WHAT YOU HAVE TO DO
Pick every line from the data below that contains the string "proofs" and copy it.

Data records
╔══

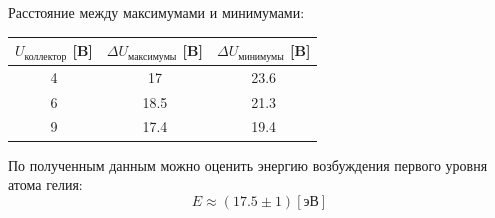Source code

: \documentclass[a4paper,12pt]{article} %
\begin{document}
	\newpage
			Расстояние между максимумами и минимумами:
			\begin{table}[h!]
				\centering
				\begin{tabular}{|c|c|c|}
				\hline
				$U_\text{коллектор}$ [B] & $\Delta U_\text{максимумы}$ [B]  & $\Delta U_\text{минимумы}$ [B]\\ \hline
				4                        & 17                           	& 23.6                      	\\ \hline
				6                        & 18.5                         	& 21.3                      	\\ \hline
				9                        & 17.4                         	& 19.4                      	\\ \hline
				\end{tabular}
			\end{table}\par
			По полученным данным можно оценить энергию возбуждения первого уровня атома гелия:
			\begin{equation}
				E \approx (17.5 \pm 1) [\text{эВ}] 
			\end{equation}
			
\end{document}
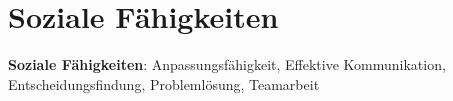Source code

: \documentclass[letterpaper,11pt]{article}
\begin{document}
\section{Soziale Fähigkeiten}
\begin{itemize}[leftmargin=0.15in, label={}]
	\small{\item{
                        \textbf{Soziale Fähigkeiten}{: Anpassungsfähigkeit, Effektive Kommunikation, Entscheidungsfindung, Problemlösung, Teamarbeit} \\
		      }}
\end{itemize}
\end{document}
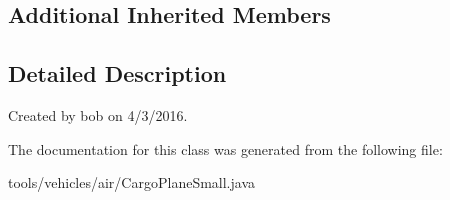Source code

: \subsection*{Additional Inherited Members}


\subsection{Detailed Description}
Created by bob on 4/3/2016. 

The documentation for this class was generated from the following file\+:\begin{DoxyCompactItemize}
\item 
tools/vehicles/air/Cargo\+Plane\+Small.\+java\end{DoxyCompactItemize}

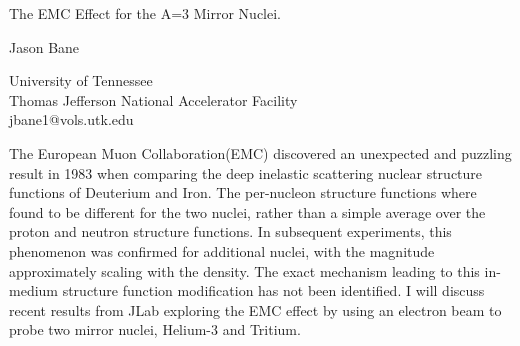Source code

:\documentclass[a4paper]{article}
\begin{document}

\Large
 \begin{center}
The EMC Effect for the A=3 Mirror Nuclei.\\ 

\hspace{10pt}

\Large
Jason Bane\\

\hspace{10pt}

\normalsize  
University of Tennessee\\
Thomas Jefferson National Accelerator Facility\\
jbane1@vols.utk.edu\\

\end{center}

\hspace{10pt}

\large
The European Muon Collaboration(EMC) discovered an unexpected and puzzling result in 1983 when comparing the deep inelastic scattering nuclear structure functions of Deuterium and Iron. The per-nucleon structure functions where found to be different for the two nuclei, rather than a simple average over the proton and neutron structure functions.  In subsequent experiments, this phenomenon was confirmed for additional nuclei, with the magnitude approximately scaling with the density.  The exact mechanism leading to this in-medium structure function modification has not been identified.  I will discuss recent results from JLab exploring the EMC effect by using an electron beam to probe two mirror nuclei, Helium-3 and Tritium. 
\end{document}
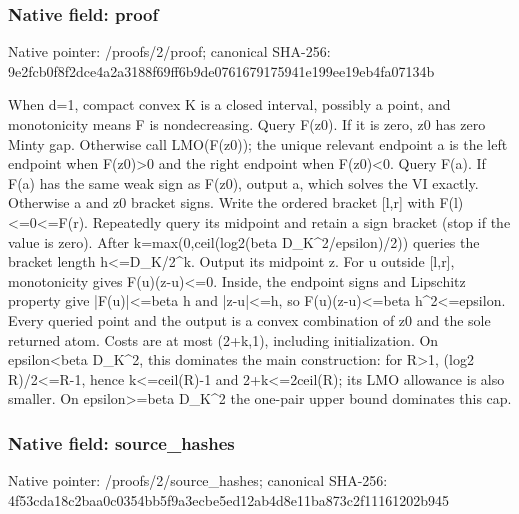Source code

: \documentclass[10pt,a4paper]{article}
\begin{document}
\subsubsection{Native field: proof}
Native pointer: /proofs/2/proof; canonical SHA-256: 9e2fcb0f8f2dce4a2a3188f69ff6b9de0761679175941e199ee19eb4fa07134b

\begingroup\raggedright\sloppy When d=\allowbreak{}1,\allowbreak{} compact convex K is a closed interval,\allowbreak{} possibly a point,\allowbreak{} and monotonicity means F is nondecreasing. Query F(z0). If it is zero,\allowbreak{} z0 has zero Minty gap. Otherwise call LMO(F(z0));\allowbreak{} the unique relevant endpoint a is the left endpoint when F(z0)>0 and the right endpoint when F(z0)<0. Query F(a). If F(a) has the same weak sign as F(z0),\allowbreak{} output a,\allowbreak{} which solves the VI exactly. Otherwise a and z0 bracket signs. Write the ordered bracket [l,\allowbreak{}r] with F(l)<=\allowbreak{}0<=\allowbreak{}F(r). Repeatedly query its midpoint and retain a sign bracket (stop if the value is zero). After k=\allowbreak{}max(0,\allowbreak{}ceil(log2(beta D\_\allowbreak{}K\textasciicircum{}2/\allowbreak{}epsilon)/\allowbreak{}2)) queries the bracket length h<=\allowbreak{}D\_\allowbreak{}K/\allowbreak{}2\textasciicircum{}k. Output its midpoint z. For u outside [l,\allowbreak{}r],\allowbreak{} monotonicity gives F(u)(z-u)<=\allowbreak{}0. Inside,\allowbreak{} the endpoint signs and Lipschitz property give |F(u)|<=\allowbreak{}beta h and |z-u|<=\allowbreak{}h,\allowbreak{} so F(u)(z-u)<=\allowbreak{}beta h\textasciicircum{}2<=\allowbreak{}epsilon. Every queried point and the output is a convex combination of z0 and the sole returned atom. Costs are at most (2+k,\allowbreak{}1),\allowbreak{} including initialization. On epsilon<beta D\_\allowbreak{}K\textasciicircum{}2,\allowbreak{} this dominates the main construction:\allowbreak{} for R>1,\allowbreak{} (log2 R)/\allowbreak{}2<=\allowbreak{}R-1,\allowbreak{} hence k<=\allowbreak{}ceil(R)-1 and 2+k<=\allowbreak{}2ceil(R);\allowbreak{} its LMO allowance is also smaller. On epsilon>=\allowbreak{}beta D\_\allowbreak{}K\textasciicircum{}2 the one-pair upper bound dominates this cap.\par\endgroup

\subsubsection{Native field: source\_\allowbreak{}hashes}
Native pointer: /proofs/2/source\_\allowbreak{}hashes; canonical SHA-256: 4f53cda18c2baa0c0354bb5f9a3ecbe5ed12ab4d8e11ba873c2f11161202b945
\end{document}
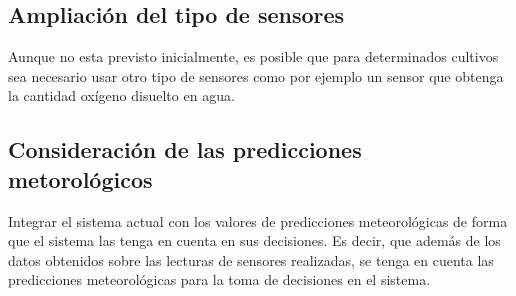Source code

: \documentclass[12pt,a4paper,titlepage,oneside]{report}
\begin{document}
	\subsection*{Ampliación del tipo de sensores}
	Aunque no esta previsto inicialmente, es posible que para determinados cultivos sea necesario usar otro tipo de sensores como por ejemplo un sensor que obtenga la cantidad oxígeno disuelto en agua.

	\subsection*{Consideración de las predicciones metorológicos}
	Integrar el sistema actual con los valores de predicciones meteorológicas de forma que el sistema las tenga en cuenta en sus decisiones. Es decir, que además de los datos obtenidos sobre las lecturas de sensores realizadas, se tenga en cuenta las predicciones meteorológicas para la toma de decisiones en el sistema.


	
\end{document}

╚══

EXERCISE RESPONSE
Native pointer: /proofs/2/proof; canonical SHA-256: 9e2fcb0f8f2dce4a2a3188f69ff6b9de0761679175941e199ee19eb4fa07134b
Native pointer: /proofs/2/source\_\allowbreak{}hashes; canonical SHA-256: 4f53cda18c2baa0c0354bb5f9a3ecbe5ed12ab4d8e11ba873c2f11161202b945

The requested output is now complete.